Viewmont Mall is a shopping mall located in Scranton, Pennsylvania. It is anchored by JCPenney, Macy's, Dick's House of Sport, and HomeGoods.

==History==
Viewmont Mall cost $10 million to construct and the original anchors included Grant's, JCPenney and Sears. Sears opened first at the mall in February 1968, with the two floor JCPenney later opening in October. Grant's closed at the Viewmont Mall in 1976 and was replaced by Hess's the same year. Hess's built a larger store starting in 1987. Sears received major changes in 1993 that roughly doubled the store's size. Hess's closed in late summer 1994, and was replaced by Kaufmann's in Fall 1995. In April 1999, it was announced the General Cinemas theater would close after being located at the mall since November 1973. The final day of operation was on January 17, 2000, with the building later being demolished and replaced by a Borders. Viewmont, along with Wyoming Valley Mall was sold by Crown American to PREIT in 2003. Kaufmann's was renamed Macy's in September 2006. Viewmont Mall received a major renovation in 2007.

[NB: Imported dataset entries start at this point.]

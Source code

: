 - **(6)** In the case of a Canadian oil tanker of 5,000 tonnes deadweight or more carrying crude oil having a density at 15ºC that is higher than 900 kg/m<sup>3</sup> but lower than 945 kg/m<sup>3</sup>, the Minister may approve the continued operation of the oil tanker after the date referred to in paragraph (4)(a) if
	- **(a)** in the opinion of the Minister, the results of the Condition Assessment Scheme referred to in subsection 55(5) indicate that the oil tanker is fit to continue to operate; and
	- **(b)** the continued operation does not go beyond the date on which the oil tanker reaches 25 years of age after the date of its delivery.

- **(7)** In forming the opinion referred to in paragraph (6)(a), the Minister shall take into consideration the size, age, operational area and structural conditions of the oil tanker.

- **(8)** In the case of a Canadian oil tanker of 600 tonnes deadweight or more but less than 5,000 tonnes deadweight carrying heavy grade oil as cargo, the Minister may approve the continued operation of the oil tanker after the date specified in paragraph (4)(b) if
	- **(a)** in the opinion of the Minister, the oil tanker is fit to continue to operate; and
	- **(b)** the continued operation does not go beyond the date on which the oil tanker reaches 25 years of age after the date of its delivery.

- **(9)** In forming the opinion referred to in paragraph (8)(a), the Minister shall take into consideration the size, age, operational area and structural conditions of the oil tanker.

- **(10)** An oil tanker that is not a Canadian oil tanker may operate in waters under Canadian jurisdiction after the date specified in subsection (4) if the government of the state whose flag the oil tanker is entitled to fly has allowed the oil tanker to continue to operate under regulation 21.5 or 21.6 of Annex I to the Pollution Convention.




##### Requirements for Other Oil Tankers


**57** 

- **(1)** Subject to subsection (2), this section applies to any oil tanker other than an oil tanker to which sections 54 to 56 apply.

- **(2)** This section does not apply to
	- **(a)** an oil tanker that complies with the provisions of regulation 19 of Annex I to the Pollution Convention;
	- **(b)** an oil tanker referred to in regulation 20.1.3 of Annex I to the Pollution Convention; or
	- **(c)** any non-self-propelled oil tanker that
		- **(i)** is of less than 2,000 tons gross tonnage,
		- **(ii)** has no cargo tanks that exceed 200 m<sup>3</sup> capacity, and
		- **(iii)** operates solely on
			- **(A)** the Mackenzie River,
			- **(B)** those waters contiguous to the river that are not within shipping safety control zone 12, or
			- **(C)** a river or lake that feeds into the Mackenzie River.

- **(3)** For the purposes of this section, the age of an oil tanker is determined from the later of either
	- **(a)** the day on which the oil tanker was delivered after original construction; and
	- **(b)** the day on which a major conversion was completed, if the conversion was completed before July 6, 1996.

The malls food court in 2014 received significant changes including the addition of Buffalo Wild Wings. Sears closed in mid-2016 and was demolished later in the year. PREIT knew Sears would not remain at the mall several years before its lease expired. Dick's Sporting Goods and Field & Stream were announced as Sears replacement in April 2016 with the dual store opening in September 2017. HomeGoods opened in August 2017 next to Field & Stream, on former Sears space. Dick's Sporting Goods and Field & Stream temporarily shut down at end of January 2023. The store was converted into a Dick's House of Sport which opened in August.